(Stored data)
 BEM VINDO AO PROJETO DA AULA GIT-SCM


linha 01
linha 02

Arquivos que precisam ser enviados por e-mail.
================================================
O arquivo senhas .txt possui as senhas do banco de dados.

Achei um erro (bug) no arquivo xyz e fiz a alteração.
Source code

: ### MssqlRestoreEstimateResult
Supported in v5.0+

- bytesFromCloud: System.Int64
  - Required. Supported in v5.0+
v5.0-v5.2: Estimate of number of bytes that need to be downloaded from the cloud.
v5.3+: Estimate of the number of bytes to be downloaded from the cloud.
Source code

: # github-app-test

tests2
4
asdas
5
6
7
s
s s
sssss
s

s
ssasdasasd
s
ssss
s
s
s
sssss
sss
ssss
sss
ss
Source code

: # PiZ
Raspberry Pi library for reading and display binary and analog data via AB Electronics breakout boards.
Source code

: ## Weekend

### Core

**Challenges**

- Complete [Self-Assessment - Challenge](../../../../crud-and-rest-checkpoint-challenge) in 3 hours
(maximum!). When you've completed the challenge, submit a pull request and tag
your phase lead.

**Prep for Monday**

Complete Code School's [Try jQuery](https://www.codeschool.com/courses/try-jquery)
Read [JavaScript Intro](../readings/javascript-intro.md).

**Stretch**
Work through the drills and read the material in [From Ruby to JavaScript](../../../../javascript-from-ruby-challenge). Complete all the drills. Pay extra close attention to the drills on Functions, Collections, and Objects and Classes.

> **DIRECTIONS FOR THIS TASK**
Only the lines that contain the string "JavaScript" are to be copied from the records.

> **THE ANSWER**
Read [JavaScript Intro](../readings/javascript-intro.md).
Work through the drills and read the material in [From Ruby to JavaScript](../../../../javascript-from-ruby-challenge). Complete all the drills. Pay extra close attention to the drills on Functions, Collections, and Objects and Classes.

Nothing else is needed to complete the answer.